The decision to keep things [very] local was a response to the uncertainty in the textiles, clothing and footwear industry, said Condilis, who avoided the lure that saw many in the industry move offshore. Others simply folded, unable to be competitive as tariffs lowered to around ankle height.
“The trend was to find a manufacturing partner outside of Australia,” explained Condilis of his contemporaries.
“No-one in the fashion space, or in the clothing space, knew where things were going. It was all about margin and cost.

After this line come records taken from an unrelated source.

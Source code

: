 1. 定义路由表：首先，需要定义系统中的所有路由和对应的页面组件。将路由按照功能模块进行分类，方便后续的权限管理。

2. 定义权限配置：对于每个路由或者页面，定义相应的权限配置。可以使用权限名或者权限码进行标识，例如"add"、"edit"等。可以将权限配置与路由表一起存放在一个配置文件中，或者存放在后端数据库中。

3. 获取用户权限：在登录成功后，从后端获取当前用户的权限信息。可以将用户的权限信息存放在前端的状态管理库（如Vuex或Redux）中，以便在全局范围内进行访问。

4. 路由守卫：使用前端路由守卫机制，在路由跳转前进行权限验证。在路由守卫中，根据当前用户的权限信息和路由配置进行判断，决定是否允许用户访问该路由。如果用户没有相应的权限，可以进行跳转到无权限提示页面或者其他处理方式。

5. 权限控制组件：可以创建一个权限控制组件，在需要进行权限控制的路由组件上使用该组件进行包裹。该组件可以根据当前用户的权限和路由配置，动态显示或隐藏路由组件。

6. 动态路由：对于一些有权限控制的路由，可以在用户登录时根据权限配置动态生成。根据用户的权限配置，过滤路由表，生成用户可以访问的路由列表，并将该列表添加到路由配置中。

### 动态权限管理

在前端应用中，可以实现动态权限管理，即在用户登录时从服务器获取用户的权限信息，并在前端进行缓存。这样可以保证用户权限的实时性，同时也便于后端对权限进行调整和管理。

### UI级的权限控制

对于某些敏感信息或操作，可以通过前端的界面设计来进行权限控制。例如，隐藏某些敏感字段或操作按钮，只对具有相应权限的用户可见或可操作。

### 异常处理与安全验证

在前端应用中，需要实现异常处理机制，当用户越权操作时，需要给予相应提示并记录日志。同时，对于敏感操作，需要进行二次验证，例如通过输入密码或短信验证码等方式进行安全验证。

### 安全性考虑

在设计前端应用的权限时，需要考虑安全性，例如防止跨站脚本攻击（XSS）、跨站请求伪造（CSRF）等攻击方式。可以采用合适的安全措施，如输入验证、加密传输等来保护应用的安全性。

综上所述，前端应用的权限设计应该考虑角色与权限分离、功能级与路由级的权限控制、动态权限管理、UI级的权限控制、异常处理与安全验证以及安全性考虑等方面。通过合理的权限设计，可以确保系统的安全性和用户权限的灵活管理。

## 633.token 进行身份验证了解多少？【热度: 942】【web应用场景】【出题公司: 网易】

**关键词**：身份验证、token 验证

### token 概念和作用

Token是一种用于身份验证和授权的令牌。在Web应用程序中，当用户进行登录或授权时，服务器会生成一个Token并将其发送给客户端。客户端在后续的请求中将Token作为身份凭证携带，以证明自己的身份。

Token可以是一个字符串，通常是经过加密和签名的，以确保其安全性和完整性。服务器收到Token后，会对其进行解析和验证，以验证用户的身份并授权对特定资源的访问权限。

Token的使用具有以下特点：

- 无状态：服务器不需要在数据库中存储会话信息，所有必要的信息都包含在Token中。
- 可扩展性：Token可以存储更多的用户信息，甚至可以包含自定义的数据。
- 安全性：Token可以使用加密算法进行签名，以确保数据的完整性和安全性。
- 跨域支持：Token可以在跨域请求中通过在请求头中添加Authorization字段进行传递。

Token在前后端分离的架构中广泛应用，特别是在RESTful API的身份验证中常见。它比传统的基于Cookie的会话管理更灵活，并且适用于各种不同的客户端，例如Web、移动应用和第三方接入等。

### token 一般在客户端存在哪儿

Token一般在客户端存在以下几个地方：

The value-add of quality and being a little bit more innovative almost went out the door”
John Condilis and brother Nick followed in their father’s footsteps (he ran a denim laundry for Dachet jeans) running a denim laundry in the 1990s, before beginning their own jeans label in 1999.
“Nobody” retained a laundry service for local companies, though had to cut staff drastically in 2000 (to five) as clients’ local textile manufacturing evaporated.
Condilis said he learned from the industry’s difficulties, adding of his company that, “I guess I was on a mission” to bring Nobody back to good health.
“It was about us developing a value-add product that focussed on quality and focussed on the right fit,” said Condilis.
“And with the right style.”
The company has developed a reputation for stylish, premium denim products, with everything manufactured in Fitzroy. The emphases are on quality and customisability.
Due to an absence of local suppliers, material is sourced from global denim mills.
Having close control over and visibility of the company’s supply chain is deeply important, believes the managing director.
“We – all employees – like to have our head held up high saying we’re doing the right thing and we’ve got nothing to hide,” he said.
The focus on desirable, well-made products has gained a lot of attention in the fashion world, with Nobody’s jeans seen on the likes of Rihanna, Naomi Watts and Miranda Kerr.
Condilis puts Nobody’s domestic and export sales at about a 90/10 breakdown, and aims to bolster exports, but not before the company is structurally able to cope with this. Without the correct infrastructure, it is impossible to properly service demand.
“If your back-of-house is not functioning properly and the correct infrastructure for global distribution is not in place, any company would find it very difficult to meet demand,” he said.
Condilis believes there’s a need for all Australian manufacturers, especially those in textiles, to think in terms of a global market.
“It’s no longer just Australian or Victoria or Melbourne,” he said.
“Everything is quite transparent and there are greater opportunities.”
For an introduction to Manufacturers' Monthly's Australian Hidden Champions series, click here. Part one, featuring PWR Performance Products, can be seen at this link, and part two, featuring Anatomics, here.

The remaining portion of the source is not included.